Pour Fany Corral, cofondatrice du label Kill the DJ et ancienne DA du Pulp, si le queer est avant tout « une grille de lecture, un prisme qui permet de voir les rapports de domination et de les déconstruire », le terme est désormais utilisé à toutes les sauces : « Aujourd’hui, tout est queer, mais nous, on baigne là-dedans depuis longtemps », rappelle la co-commissaire du festival Loud & Proud : « Les pédés sont visibles depuis les années 80, le sida les a rendus visibles. Les lesbiennes sont sorties du placard à la fin des années 90, au moment des débuts du Pulp. Maintenant c’est au tour des trans. » Pour elle, l’arrivée du queer en France coïncide justement avec les dernières années du Pulp : en 2005, la traduction du livre Gender Trouble de la philosophe américaine Judith Butler fait apparaître de nouveaux questionnements sur le genre. Une nouvelle génération de gays et de lesbiennes arrive et se mélange davantage, comme lors des soirées Mort Aux Jeunes.
La fin de l’invisibilisation
Selon Bruce, c’est aussi grâce aux réseaux sociaux que les artistes ont gagné en visibilité : « Tu n’as plus besoin d’ouvrir la télé ou les journaux, tu as des stars Internet.

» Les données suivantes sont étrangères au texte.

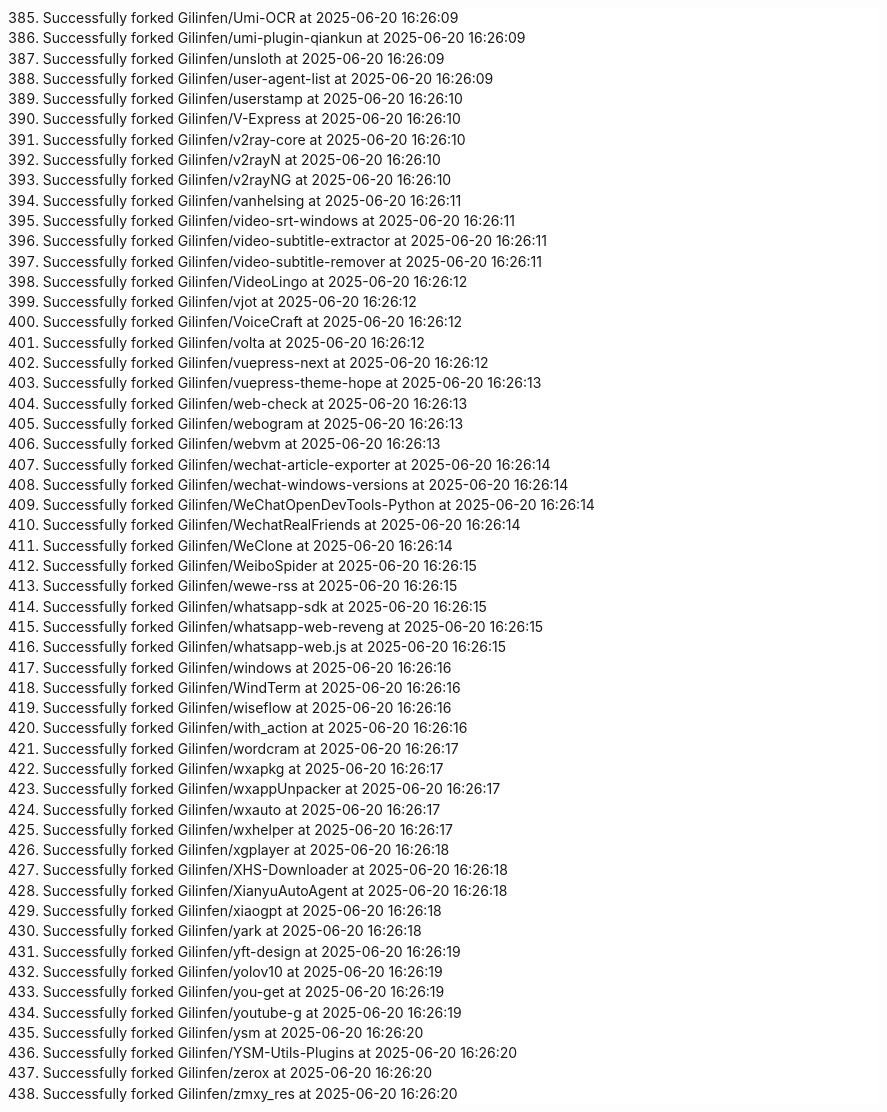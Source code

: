 385. Successfully forked Gilinfen/Umi-OCR at 2025-06-20 16:26:09
386. Successfully forked Gilinfen/umi-plugin-qiankun at 2025-06-20 16:26:09
387. Successfully forked Gilinfen/unsloth at 2025-06-20 16:26:09
388. Successfully forked Gilinfen/user-agent-list at 2025-06-20 16:26:09
389. Successfully forked Gilinfen/userstamp at 2025-06-20 16:26:10
390. Successfully forked Gilinfen/V-Express at 2025-06-20 16:26:10
391. Successfully forked Gilinfen/v2ray-core at 2025-06-20 16:26:10
392. Successfully forked Gilinfen/v2rayN at 2025-06-20 16:26:10
393. Successfully forked Gilinfen/v2rayNG at 2025-06-20 16:26:10
394. Successfully forked Gilinfen/vanhelsing at 2025-06-20 16:26:11
395. Successfully forked Gilinfen/video-srt-windows at 2025-06-20 16:26:11
396. Successfully forked Gilinfen/video-subtitle-extractor at 2025-06-20 16:26:11
397. Successfully forked Gilinfen/video-subtitle-remover at 2025-06-20 16:26:11
398. Successfully forked Gilinfen/VideoLingo at 2025-06-20 16:26:12
399. Successfully forked Gilinfen/vjot at 2025-06-20 16:26:12
400. Successfully forked Gilinfen/VoiceCraft at 2025-06-20 16:26:12
401. Successfully forked Gilinfen/volta at 2025-06-20 16:26:12
402. Successfully forked Gilinfen/vuepress-next at 2025-06-20 16:26:12
403. Successfully forked Gilinfen/vuepress-theme-hope at 2025-06-20 16:26:13
404. Successfully forked Gilinfen/web-check at 2025-06-20 16:26:13
405. Successfully forked Gilinfen/webogram at 2025-06-20 16:26:13
406. Successfully forked Gilinfen/webvm at 2025-06-20 16:26:13
407. Successfully forked Gilinfen/wechat-article-exporter at 2025-06-20 16:26:14
408. Successfully forked Gilinfen/wechat-windows-versions at 2025-06-20 16:26:14
409. Successfully forked Gilinfen/WeChatOpenDevTools-Python at 2025-06-20 16:26:14
410. Successfully forked Gilinfen/WechatRealFriends at 2025-06-20 16:26:14
411. Successfully forked Gilinfen/WeClone at 2025-06-20 16:26:14
412. Successfully forked Gilinfen/WeiboSpider at 2025-06-20 16:26:15
413. Successfully forked Gilinfen/wewe-rss at 2025-06-20 16:26:15
414. Successfully forked Gilinfen/whatsapp-sdk at 2025-06-20 16:26:15
415. Successfully forked Gilinfen/whatsapp-web-reveng at 2025-06-20 16:26:15
416. Successfully forked Gilinfen/whatsapp-web.js at 2025-06-20 16:26:15
417. Successfully forked Gilinfen/windows at 2025-06-20 16:26:16
418. Successfully forked Gilinfen/WindTerm at 2025-06-20 16:26:16
419. Successfully forked Gilinfen/wiseflow at 2025-06-20 16:26:16
420. Successfully forked Gilinfen/with_action at 2025-06-20 16:26:16
421. Successfully forked Gilinfen/wordcram at 2025-06-20 16:26:17
422. Successfully forked Gilinfen/wxapkg at 2025-06-20 16:26:17
423. Successfully forked Gilinfen/wxappUnpacker at 2025-06-20 16:26:17
424. Successfully forked Gilinfen/wxauto at 2025-06-20 16:26:17
425. Successfully forked Gilinfen/wxhelper at 2025-06-20 16:26:17
426. Successfully forked Gilinfen/xgplayer at 2025-06-20 16:26:18
427. Successfully forked Gilinfen/XHS-Downloader at 2025-06-20 16:26:18
428. Successfully forked Gilinfen/XianyuAutoAgent at 2025-06-20 16:26:18
429. Successfully forked Gilinfen/xiaogpt at 2025-06-20 16:26:18
430. Successfully forked Gilinfen/yark at 2025-06-20 16:26:18
431. Successfully forked Gilinfen/yft-design at 2025-06-20 16:26:19
432. Successfully forked Gilinfen/yolov10 at 2025-06-20 16:26:19
433. Successfully forked Gilinfen/you-get at 2025-06-20 16:26:19
434. Successfully forked Gilinfen/youtube-g at 2025-06-20 16:26:19
435. Successfully forked Gilinfen/ysm at 2025-06-20 16:26:20
436. Successfully forked Gilinfen/YSM-Utils-Plugins at 2025-06-20 16:26:20
437. Successfully forked Gilinfen/zerox at 2025-06-20 16:26:20
438. Successfully forked Gilinfen/zmxy_res at 2025-06-20 16:26:20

C’est d’autant plus vrai pour les personnes les plus marginalisées, dont les trans. » Jusqu’alors principalement blanche et masculine, la visibilité queer évolue : « Pour la première fois en France, on donne la place à des Noirs, à des trans », constate-t-il.
En effet, si aux USA, des figures comme le rappeur Mykki Blanco et l’artiste trans SOPHIE — qui a travaillé avec Madonna et devrait produire le prochain album de Lady Gaga — jouissent d’une renommée accrue, la France n’est pas en reste : de Jennifer Cardini, Léonie Pernet et Rebeka Warrior à Christine & the Queens, Kiddy Smile et Eddy de Pretto, les artistes identifiés queer sont de plus en plus nombreux. « Les gens ne sont pas forcément plus out, mais ils en parlent davantage », relativise Romain Giraud aka Fifi du Calvaire, drag-queen du collectif Dragones. « Vitalic par exemple, ça n’a jamais été un sujet dont il a beaucoup parlé alors que Kiddy Smile, ça fait partie de son œuvre. » Une visibilité salvatrice, selon le cinéaste Stéphane Gérard (auteur du documentaire Rien n’oblige à répéter l’Histoire), qui estime que voir enfin émerger des artistes comme Kiddy Smile est particulièrement vital pour celles et ceux qui lui ressemblent, restés trop longtemps effacés et « condamnés à se sentir seuls ». Il analyse : « en invitant dans ses clips, ses morceaux et ses tournées, des artistes dont il se sent proche, Kiddy Smile montre littéralement à ces personnes qu’elles ne sont pas seules et, au-delà de ça, aspire à produire une musique qui rassemble. » À l’instar de la musique, la mode, les médias et le cinéma semblent aussi connaître leur propre évolution — en témoigne le nombre de films queers sélectionnés à Cannes ce printemps, selon Naëlle Dariya : « Il n’y en a jamais eu autant que cette année. Les gens ont moins peur. Le film de Yann Gonzalez, Un Couteau dans le cœur, en sélection officielle, personne ne s’y attendait. »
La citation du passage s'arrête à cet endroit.